WITH sprinkles! Just be certain that they ARE sprinkles-- I'm pretty sure I saw a mouse scurrying around that "cake croutons" platter. =^0.o^=
Yup I called it a couple of days ago!
Happy Turkey/Tofurky/Turd-Key day Y'all!
PS Please support Natalie Dubose who the owner of Natalie Cake and More whose business was severely vandalized by rioting vandals during this past week rioting in Furguson Missouri by going online on the website GoFundMe to help Natalie get her business back on track for the upcoming holiday season.
Thank You.
...and mighty thankful for CW! First belly laugh of the day and WITHOUT alcoholic fortification! Long time minion; CW and Epbot are high up in my list of things that make life better.
Happy Thanksgiving, Cake Wrecks friends!
Jen and John, you probably don't hear it enough, so, "Thanks!" Thanks for working a holiday. Thanks for the YEARS of laughs (longtime reader). Thanks for Epbot. Thanks for sharing. Your work (and humor) are appreciated.
I'm thankful for the entire CW crew and commenters who without fail start my day off with a great big smile or an even bigger belly laugh. Happy Thanksgiving everyone!
I remember carving the Thanksgiving Elephant, my chainsaw was never the same afterwards.
Cake croutons could actually be tasty. If they were toasted pound cake cubes in a chopped salad. But not entire decorated cupcakes in a sea of romaine.

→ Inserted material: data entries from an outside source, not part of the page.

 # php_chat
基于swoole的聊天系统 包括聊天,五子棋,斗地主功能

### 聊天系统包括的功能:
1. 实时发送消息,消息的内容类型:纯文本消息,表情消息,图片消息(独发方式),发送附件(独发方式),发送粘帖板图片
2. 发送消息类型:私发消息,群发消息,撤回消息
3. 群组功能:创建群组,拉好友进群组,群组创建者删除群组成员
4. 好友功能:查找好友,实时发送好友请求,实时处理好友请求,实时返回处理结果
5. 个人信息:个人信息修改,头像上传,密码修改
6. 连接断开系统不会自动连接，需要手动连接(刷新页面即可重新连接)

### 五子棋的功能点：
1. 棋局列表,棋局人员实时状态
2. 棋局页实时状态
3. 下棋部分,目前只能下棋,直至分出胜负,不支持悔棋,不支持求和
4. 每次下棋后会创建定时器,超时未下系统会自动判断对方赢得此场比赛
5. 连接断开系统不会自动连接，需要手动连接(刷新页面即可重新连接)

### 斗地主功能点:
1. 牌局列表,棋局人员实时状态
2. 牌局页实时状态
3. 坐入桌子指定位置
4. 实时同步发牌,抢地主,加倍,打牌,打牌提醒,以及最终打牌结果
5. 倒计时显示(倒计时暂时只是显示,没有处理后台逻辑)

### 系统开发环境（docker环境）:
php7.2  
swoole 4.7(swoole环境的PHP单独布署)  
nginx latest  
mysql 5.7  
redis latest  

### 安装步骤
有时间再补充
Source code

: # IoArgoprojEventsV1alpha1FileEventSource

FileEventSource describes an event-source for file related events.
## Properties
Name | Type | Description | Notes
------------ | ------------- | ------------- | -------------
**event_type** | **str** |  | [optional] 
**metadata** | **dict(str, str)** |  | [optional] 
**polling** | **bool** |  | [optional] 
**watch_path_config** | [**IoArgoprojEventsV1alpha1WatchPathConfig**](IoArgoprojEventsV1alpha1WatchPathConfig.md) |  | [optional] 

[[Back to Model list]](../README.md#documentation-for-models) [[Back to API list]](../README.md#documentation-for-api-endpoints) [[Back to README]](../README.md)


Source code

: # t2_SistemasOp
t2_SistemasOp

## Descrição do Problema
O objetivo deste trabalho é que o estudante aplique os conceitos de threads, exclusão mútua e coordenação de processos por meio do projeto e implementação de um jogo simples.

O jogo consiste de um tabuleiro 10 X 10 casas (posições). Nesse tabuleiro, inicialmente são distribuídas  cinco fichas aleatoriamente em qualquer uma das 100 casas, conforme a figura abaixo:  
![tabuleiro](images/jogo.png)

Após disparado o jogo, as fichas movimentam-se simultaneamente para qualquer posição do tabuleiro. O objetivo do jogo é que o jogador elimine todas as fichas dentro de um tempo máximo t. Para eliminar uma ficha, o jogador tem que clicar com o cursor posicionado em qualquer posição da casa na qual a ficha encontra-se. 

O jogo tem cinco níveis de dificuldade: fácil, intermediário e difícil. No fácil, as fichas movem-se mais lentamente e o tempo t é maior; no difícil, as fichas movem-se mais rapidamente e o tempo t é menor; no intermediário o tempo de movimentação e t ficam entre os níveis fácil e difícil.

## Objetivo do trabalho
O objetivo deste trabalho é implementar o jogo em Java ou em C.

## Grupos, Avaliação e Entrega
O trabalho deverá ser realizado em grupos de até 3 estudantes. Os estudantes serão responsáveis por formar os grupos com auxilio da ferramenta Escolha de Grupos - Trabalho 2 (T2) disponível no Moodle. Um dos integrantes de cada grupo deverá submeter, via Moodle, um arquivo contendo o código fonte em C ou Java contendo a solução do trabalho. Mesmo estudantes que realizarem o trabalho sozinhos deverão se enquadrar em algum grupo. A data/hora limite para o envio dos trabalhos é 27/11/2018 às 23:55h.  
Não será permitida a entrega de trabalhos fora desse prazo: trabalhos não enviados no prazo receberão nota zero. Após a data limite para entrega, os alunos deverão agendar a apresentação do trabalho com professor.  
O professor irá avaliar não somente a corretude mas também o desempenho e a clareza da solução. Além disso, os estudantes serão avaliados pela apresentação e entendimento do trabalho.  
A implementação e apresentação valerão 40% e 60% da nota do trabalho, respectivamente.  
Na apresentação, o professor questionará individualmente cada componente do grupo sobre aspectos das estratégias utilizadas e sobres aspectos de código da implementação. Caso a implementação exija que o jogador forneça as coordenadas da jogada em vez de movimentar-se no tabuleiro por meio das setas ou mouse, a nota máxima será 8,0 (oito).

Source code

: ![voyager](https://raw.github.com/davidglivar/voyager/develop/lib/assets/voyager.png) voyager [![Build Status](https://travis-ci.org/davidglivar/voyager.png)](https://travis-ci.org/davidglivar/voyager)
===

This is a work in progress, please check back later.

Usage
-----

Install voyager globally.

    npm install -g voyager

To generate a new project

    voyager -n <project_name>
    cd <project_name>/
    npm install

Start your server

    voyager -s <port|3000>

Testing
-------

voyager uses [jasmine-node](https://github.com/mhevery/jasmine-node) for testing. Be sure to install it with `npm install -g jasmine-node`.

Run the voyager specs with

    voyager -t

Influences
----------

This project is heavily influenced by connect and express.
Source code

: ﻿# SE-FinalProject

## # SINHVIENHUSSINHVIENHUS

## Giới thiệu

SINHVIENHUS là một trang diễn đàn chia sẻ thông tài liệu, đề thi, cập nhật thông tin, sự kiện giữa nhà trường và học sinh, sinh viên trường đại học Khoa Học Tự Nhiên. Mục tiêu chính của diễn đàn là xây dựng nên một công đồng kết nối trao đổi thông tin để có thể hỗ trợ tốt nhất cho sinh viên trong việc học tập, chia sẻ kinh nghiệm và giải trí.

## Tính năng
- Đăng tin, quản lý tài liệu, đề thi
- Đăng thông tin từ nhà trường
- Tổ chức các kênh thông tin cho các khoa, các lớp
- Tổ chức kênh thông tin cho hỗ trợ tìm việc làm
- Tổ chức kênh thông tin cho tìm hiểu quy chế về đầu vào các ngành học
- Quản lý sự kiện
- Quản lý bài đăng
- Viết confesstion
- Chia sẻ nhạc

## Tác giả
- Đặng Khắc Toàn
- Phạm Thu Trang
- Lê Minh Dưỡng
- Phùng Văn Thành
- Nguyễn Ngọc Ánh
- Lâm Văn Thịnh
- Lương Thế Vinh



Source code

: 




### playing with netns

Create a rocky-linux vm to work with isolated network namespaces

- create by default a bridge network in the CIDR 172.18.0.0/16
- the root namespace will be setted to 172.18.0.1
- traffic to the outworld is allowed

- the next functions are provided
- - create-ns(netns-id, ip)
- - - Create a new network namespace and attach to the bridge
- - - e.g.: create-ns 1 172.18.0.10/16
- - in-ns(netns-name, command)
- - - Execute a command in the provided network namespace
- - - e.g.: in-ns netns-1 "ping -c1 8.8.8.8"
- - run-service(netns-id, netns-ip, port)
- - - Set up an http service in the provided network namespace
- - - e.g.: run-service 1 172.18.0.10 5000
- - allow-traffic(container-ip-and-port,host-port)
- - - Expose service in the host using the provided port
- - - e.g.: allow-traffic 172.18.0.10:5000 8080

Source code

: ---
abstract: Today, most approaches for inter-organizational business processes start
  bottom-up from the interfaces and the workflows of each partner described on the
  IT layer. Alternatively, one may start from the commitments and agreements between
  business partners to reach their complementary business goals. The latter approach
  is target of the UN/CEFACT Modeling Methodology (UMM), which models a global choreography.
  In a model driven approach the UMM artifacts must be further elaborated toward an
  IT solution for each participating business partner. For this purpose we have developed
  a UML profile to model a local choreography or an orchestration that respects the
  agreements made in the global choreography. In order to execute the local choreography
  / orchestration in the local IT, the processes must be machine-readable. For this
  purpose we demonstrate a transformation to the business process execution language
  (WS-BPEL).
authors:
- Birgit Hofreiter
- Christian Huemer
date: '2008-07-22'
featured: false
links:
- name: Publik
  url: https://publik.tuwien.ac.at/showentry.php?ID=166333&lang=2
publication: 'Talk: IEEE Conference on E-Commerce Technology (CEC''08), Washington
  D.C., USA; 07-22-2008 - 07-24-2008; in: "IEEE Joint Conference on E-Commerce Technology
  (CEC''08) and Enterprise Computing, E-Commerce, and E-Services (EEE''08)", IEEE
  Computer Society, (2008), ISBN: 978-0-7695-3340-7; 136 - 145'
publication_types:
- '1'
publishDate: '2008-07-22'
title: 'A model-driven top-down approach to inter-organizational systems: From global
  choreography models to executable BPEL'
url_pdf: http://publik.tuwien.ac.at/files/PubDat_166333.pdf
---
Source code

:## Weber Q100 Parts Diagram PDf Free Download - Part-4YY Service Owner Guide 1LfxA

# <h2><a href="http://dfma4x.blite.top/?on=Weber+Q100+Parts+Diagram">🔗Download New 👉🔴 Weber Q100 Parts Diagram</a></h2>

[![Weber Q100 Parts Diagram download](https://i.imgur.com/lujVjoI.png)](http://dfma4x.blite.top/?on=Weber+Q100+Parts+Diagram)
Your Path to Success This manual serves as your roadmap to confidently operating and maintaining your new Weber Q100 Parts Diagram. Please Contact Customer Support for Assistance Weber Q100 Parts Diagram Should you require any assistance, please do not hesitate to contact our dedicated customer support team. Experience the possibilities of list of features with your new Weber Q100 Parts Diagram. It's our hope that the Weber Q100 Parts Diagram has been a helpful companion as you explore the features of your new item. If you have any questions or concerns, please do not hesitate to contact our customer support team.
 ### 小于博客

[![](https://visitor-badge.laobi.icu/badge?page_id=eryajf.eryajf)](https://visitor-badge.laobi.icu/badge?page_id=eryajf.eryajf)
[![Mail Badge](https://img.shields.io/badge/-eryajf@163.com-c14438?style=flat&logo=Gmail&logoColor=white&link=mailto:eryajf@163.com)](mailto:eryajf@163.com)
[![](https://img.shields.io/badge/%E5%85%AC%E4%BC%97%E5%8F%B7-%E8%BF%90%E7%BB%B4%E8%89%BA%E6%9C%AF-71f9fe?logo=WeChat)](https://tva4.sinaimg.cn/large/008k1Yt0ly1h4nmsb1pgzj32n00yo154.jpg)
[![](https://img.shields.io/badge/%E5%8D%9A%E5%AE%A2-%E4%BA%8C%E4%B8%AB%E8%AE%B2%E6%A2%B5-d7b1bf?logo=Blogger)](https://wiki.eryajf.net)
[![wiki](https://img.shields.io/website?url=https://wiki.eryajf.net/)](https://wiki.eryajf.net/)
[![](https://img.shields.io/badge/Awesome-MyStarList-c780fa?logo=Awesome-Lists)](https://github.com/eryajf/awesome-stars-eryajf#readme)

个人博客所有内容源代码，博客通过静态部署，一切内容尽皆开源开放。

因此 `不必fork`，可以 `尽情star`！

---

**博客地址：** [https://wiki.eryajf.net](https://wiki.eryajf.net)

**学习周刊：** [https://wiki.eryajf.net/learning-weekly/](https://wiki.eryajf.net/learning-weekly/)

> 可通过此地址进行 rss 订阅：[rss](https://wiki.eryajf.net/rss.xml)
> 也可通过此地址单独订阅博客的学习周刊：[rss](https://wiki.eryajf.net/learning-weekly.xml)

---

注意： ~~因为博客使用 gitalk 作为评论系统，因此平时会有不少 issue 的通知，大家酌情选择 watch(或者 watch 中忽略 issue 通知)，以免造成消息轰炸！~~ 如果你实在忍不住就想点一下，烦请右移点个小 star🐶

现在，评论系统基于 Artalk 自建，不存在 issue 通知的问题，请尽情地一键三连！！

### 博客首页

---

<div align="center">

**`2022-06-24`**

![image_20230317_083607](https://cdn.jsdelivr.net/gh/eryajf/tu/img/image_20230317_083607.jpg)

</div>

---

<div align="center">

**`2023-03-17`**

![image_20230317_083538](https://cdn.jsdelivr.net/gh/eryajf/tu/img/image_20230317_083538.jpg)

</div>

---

Thank you dear Jen, John (thoJ), Sharyn and all the rest of the CW crew. Thank you fellow commenters for all your wonderful and humorous quips, quotes and observations...and thanks to everyone who has ever rewritten a song just for us fans here at Cake Wrecks, our go-to spot daily for smiles, cheers, jeers and hearty guffaws. I am so glad to have discovered this blog back in "odd nine", it's been a great part of my daily routine since then.
Happy Thanksgiving to everyone here. Gooble til you wooble, then fall on the couch and take a nap. We are having rum soaked pumpkin bread for "brunch" in a few minutes, with whipped cream on top...
Happy Falker Thankserhood to all! Now I have to get back to basting my elephant.
No. 1: All I can hear is "Push!!!"
No. 2: Is that cookie left over from Halloween, too?
Happy Thanksgiving, wrecky friends!
Many things to give thanks for today, and Cake Wrecks, Jen, John, Sharyn and all the wonderful commenters are near the top of my list. I start every day with laughter brought on by the cakes, the songs, the comments, and the warmth of the community of Cake Wrecks.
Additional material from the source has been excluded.